Een ander element is natuurlijk het cordon sanitaire dat rond de radicaalrechtse partijen ligt, waardoor een aanzienlijk aantal stemmen gewoon niet meetelt. Daar bestaan principiële redenen voor, maar men mag niet uit het oog verliezen dat de linkerzijde daar ook een zeer reëel belang bij heeft omdat het vrijwel onmogelijk wordt centrumrechtse coalities te vormen. Het is een brandbom, ik weet het, maar het cordon sanitaire moet in Europa toch eens kritisch bekeken worden. Misschien kan een streven naar samenwerking met populistische partijen die formaties ook doen uiteenvallen in een fractie die echt mee wil besturen en een fractie die aan de zijlijn wil blijven roepen.

‘Het is een brandbom, ik weet het, maar het cordon sanitaire moet in Europa toch eens kritisch bekeken worden.’

Zoals de extreemrechtse FPÖ vandaag in Oostenrijk meeregeert?

Doornaert: Inderdaad. Oostenrijk is daarmee geen fascistisch land geworden, of zelfs geen Hongarije. De fundamentele rechtsprincipes worden in dat land nog altijd gerespecteerd.

Auteur David Van Reybrouck probeert de politieke kloven weer te dichten met een experiment met gelote burgers in Duitstalig België.
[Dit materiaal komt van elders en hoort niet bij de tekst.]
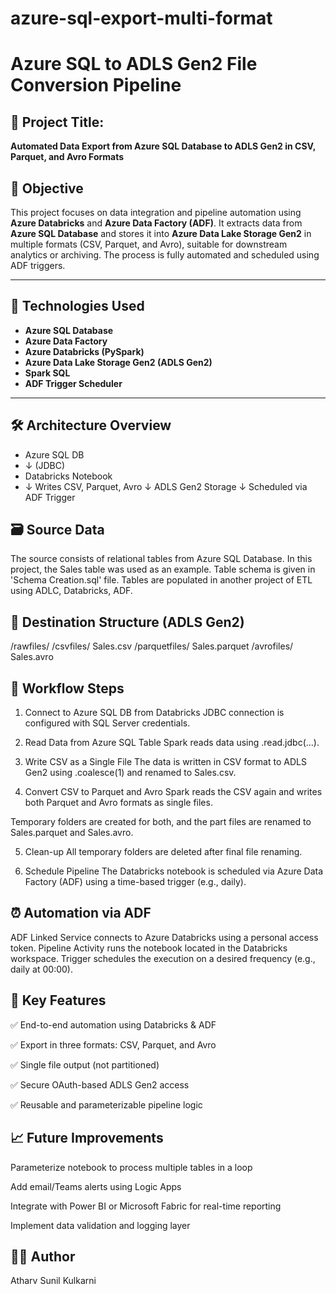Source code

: # azure-sql-export-multi-format
# Azure SQL to ADLS Gen2 File Conversion Pipeline

## 📘 Project Title:
**Automated Data Export from Azure SQL Database to ADLS Gen2 in CSV, Parquet, and Avro Formats**

## 🧩 Objective
This project focuses on data integration and pipeline automation using **Azure Databricks** and **Azure Data Factory (ADF)**. It extracts data from **Azure SQL Database** and stores it into **Azure Data Lake Storage Gen2** in multiple formats (CSV, Parquet, and Avro), suitable for downstream analytics or archiving. The process is fully automated and scheduled using ADF triggers.

---

## 🚀 Technologies Used
- **Azure SQL Database**
- **Azure Data Factory**
- **Azure Databricks (PySpark)**
- **Azure Data Lake Storage Gen2 (ADLS Gen2)**
- **Spark SQL**
- **ADF Trigger Scheduler**

---

## 🛠️ Architecture Overview

- Azure SQL DB
-   ↓ (JDBC)
- Databricks Notebook
-   ↓
Writes CSV, Parquet, Avro
    ↓
ADLS Gen2 Storage
    ↓
Scheduled via ADF Trigger

## 🗃️ Source Data
The source consists of relational tables from Azure SQL Database.
In this project, the Sales table was used as an example.
Table schema is given in 'Schema Creation.sql' file. Tables are populated in another project of ETL using ADLC, Databricks, ADF.

## 📂 Destination Structure (ADLS Gen2)
/rawfiles/
    /csvfiles/
        Sales.csv
    /parquetfiles/
        Sales.parquet
    /avrofiles/
        Sales.avro

## 🔁 Workflow Steps
1. Connect to Azure SQL DB from Databricks
JDBC connection is configured with SQL Server credentials.

2. Read Data from Azure SQL Table
Spark reads data using .read.jdbc(...).

3. Write CSV as a Single File
The data is written in CSV format to ADLS Gen2 using .coalesce(1) and renamed to Sales.csv.

4. Convert CSV to Parquet and Avro
Spark reads the CSV again and writes both Parquet and Avro formats as single files.

Temporary folders are created for both, and the part files are renamed to Sales.parquet and Sales.avro.

5. Clean-up
All temporary folders are deleted after final file renaming.

6. Schedule Pipeline
The Databricks notebook is scheduled via Azure Data Factory (ADF) using a time-based trigger (e.g., daily).

## ⏰ Automation via ADF
ADF Linked Service connects to Azure Databricks using a personal access token.
Pipeline Activity runs the notebook located in the Databricks workspace.
Trigger schedules the execution on a desired frequency (e.g., daily at 00:00).

## 📌 Key Features
✅ End-to-end automation using Databricks & ADF

✅ Export in three formats: CSV, Parquet, and Avro

✅ Single file output (not partitioned)

✅ Secure OAuth-based ADLS Gen2 access

✅ Reusable and parameterizable pipeline logic

## 📈 Future Improvements
Parameterize notebook to process multiple tables in a loop

Add email/Teams alerts using Logic Apps

Integrate with Power BI or Microsoft Fabric for real-time reporting

Implement data validation and logging layer

## 🧑‍💻 Author
Atharv Sunil Kulkarni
Doornaert: Ik heb respect voor die experimenten, maar ik ben er sceptisch over. De meeste mensen willen wel graag kritiek spuien, maar hebben helemaal geen zin om de hand aan de ploeg te slaan. Na hun werk gaan ze liever naar huis, naar hun gezin, hun lief, hun sportclub of wat dan ook. Ik was een tijd vakbondsafgevaardigde bij De Standaard, en zat ook in de ondernemingsraad. Toen ik daarmee wilde stoppen en een opvolger zocht, waren er bitter weinig kandidaten die zin hadden in al die vergaderingen en extra werk. Een ander risico is dat burgers wel graag beginnen aan een experiment met loting, maar snel dreigen af te haken wanneer ze merken dat het niet volstaat met ideeën te komen om die ook snel uitgevoerd te krijgen. Politiek is ingewikkeld en traag.

Hebt u het gevoel dat u in een filterbubbel leeft?

Doornaert: Absoluut niet. Ik lees bijvoorbeeld sinds vele jaren trouw The Economist, een weekblad waarmee ik het lang niet altijd eens ben maar dat mij door zijn weloverwogen commentaren dwingt mijn eigen ideeën uit te klaren of bij te stellen. De sympathie die ik voor mensen voel, staat ook los van hun ideeën. Een vrouw met wie ik al veertig jaar heel goed bevriend ben, denkt helemaal anders over het dragen van een boerka. Zij vindt dat we daar tolerant tegenover moeten staan, ik kan in een dergelijke gevangenis van stof alleen maar een symbool van onderdrukking van de vrouw zien. Die en andere meningsverschillen beletten ons niet bevriend te zijn.

Zou u ook bevriend kunnen zijn met een vrouw die een boerka draagt?

Doornaert: Nee, daarvoor is het water te diep. Maar diezelfde reactie hebben ook moslims, en vooral moslima’s met wie ik bevriend ben.

‘Ik kan als atheïst niet praten met mensen die hun maatschappijvisie baseren op door god geopenbaarde waarheden. Dat heeft geen enkele zin’, zei Mark Elchardus eerder in deze reeks. Vindt u dat ook?

Doornaert: Uiteraard. Een atheïst en een gelovige die vindt dat de maatschappij gebaseerd moet zijn op de wetten en regels van zijn godsdienst mogen met elkaar praten tot ze een ons wegen, ze kunnen nooit een gemeenschappelijke grond vinden. Het is niet zo dat de waarheid in dat soort kwesties ergens in het midden ligt, en dat het volstaat maar lang genoeg met elkaar te praten. Bij fundamentele tegenstellingen werkt dat niet. Voor een vruchtbaar gesprek moet er een stukje gemeenschappelijke grond zijn. Wij kunnen bijvoorbeeld discussiëren over de maatregelen die tegen de opwarming van de aarde moeten worden genomen, maar het heeft geen enkele zin om daar met een klimaatontkenner over te spreken.

Tot slot: als u in gesprek zou moeten gaan met de opiniemaker in Vlaanderen die het meest met u van mening verschilt, wie zou dat dan zijn?

Doornaert:(denkt even na) Een veganist. Ik ben uiteraard tegen wreedheid jegens dieren. Maar de logica van veganisten ontsnapt me helemaal. Dieren en mensen zouden tot één en dezelfde soort behoren. Waarom moeten ze zich dan niet aan dezelfde regels houden? Waarom zouden mensen bij manier van spreken gras moeten eten terwijl dieren elkaar – en zelfs ook mensen – wel mogen opfretten? Zolang veganisten mij geen vegetarische leeuw kunnen tonen, zie ik een gesprek niet zitten.